HOW TO COMPLETE THIS TASK: For the word "false", find each line in the entries where it occurs and copy that line.

[Saved entries]
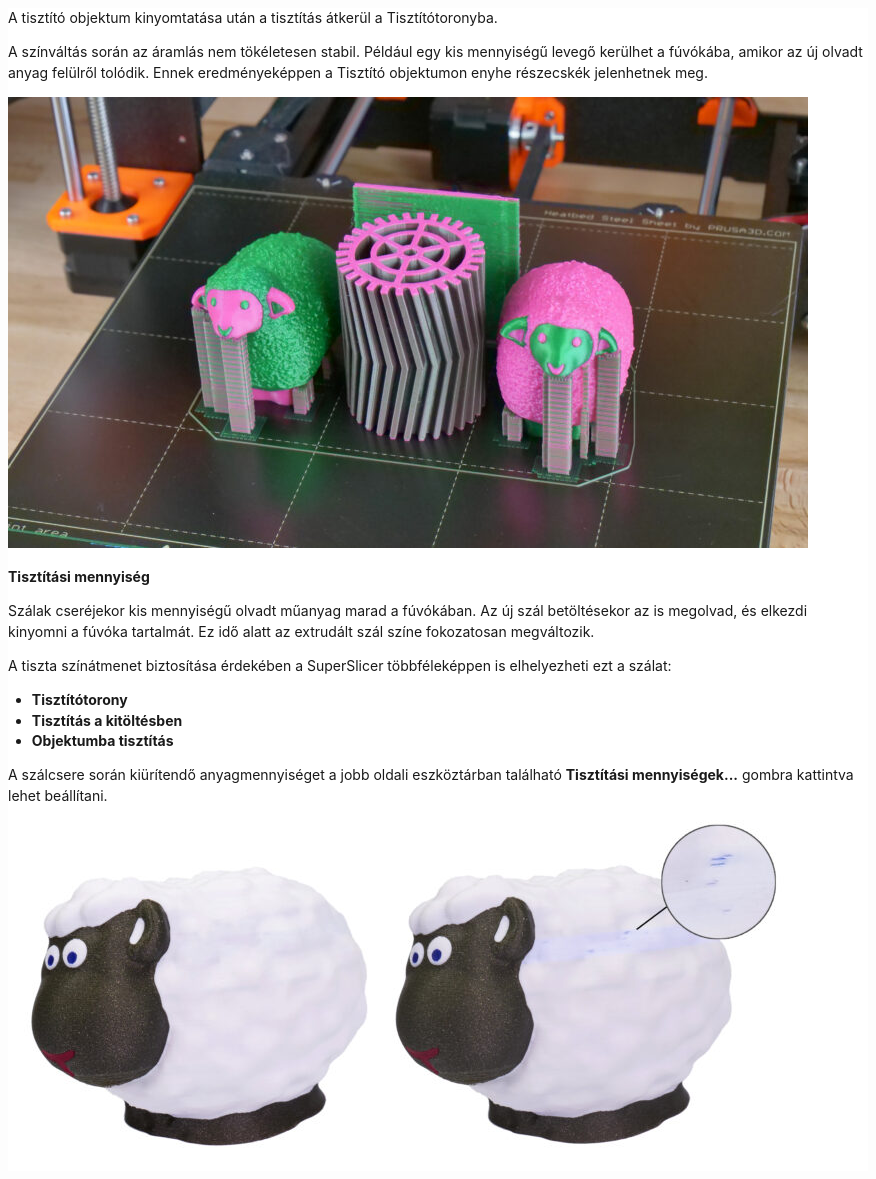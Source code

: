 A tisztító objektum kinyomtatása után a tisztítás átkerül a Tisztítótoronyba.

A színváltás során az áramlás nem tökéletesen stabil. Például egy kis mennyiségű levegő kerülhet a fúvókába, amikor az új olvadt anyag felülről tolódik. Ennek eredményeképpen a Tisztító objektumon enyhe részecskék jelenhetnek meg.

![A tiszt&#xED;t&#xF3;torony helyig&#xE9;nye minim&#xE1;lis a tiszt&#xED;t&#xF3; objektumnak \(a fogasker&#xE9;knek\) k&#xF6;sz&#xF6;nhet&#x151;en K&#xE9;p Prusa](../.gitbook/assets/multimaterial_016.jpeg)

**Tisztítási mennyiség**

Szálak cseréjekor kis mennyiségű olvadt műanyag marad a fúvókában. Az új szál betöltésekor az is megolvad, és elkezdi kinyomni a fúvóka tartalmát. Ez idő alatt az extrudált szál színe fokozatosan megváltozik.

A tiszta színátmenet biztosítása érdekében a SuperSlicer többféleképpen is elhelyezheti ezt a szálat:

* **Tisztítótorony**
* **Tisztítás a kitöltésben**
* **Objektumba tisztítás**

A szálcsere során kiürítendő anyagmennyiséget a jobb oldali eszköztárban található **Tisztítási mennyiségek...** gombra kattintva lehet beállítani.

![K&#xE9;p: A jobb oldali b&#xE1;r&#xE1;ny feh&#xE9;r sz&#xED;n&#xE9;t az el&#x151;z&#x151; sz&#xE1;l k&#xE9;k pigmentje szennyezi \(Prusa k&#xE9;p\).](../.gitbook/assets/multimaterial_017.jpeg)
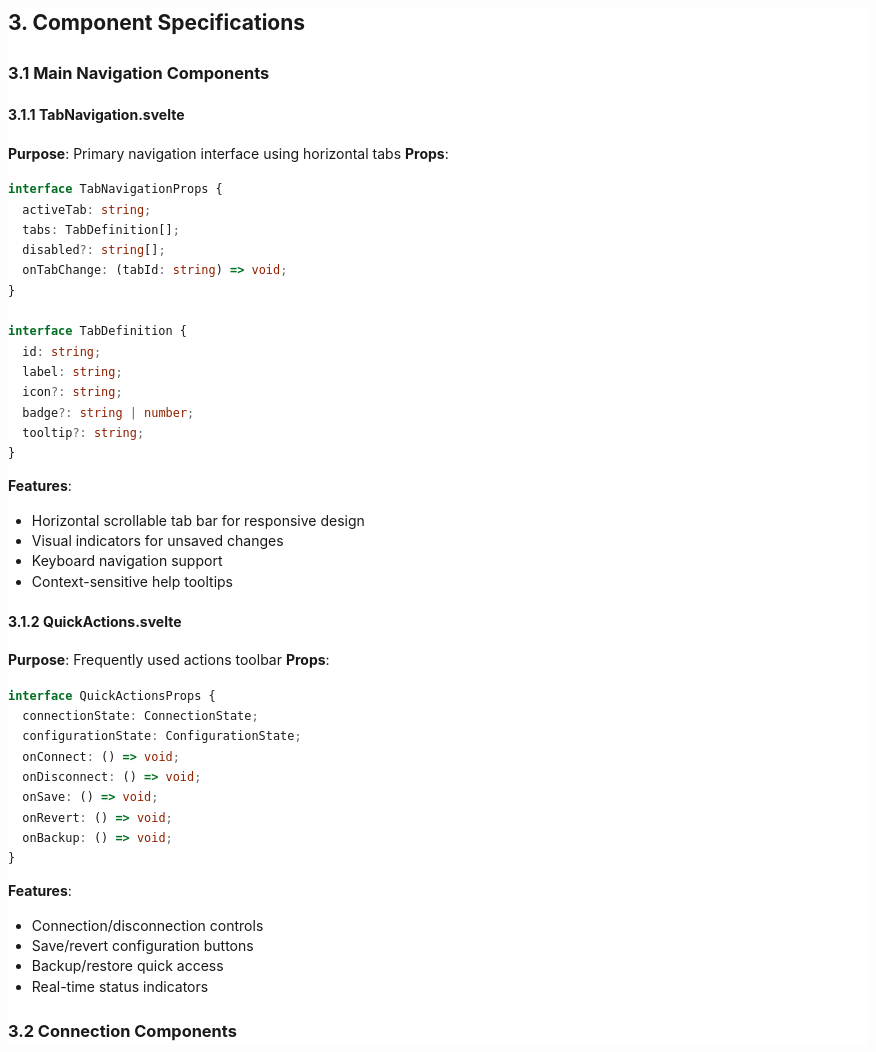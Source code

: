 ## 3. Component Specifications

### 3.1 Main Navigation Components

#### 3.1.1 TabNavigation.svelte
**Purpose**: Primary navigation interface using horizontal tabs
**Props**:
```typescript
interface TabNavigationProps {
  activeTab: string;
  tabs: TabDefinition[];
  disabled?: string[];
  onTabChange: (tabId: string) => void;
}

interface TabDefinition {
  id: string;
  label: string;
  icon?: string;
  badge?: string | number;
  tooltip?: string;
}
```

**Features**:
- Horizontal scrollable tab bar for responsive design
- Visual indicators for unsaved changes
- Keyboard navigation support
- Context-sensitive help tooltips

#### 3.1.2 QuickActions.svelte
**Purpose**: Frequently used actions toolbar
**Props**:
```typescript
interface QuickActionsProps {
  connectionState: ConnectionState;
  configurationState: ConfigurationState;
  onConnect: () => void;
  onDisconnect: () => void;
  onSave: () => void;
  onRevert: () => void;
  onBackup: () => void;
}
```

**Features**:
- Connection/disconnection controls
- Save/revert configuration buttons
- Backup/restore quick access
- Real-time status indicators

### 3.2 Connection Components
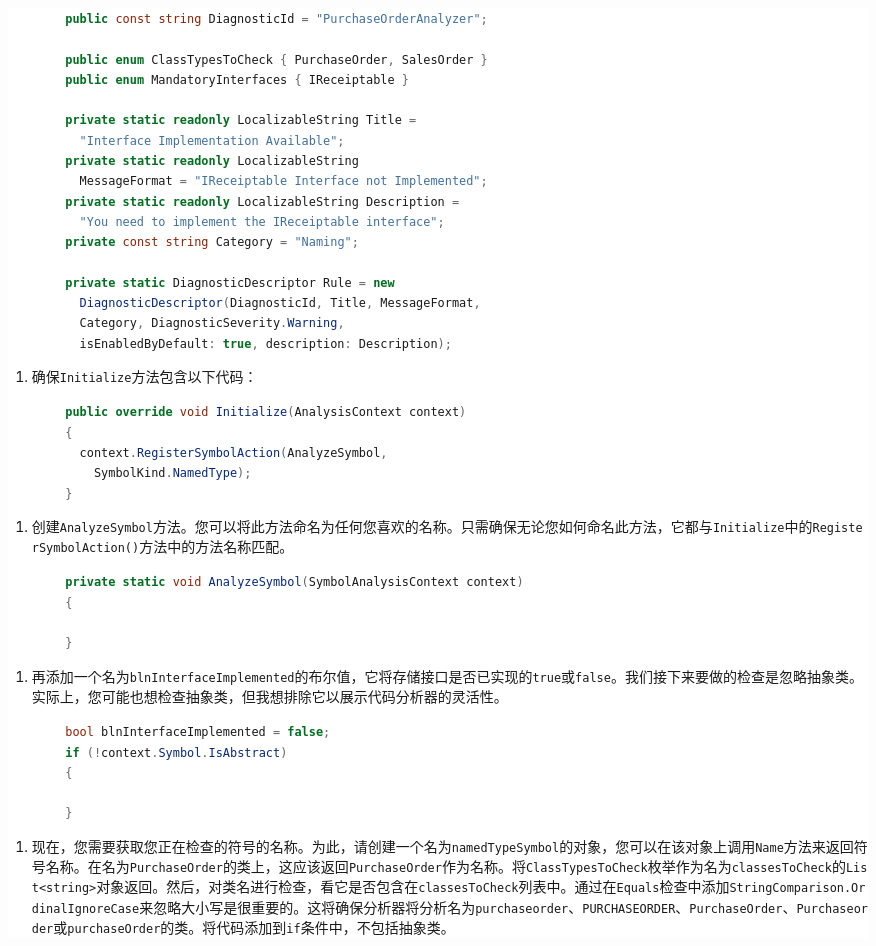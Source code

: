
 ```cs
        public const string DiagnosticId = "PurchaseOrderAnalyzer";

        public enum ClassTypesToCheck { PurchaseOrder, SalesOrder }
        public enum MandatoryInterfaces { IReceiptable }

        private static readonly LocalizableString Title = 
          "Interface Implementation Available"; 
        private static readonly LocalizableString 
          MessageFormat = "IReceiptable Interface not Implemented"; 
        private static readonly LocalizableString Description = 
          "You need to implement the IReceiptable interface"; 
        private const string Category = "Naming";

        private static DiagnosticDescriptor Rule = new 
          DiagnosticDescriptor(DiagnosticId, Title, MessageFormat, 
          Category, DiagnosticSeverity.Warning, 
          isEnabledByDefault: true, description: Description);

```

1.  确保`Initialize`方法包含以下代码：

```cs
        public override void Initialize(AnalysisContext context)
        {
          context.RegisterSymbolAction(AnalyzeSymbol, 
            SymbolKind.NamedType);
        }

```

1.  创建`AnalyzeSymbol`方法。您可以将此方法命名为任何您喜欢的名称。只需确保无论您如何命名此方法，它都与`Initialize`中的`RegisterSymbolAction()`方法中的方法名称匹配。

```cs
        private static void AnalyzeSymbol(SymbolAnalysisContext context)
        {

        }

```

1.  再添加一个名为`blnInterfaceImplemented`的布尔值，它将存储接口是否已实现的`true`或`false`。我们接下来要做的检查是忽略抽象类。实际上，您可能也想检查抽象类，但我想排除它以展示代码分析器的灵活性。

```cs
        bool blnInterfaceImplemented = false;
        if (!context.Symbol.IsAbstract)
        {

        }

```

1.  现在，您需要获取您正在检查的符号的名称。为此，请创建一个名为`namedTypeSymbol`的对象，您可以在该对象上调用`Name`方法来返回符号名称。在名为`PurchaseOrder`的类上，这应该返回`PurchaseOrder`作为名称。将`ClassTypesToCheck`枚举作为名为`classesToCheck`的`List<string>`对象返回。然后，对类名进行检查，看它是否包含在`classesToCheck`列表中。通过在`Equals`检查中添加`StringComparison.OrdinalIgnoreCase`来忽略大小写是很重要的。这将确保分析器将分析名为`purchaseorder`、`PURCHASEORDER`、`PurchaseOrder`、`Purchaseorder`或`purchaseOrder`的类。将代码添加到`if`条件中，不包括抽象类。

EXERCISE OUTPUT:
1.  再添加一个名为`blnInterfaceImplemented`的布尔值，它将存储接口是否已实现的`true`或`false`。我们接下来要做的检查是忽略抽象类。实际上，您可能也想检查抽象类，但我想排除它以展示代码分析器的灵活性。
        bool blnInterfaceImplemented = false;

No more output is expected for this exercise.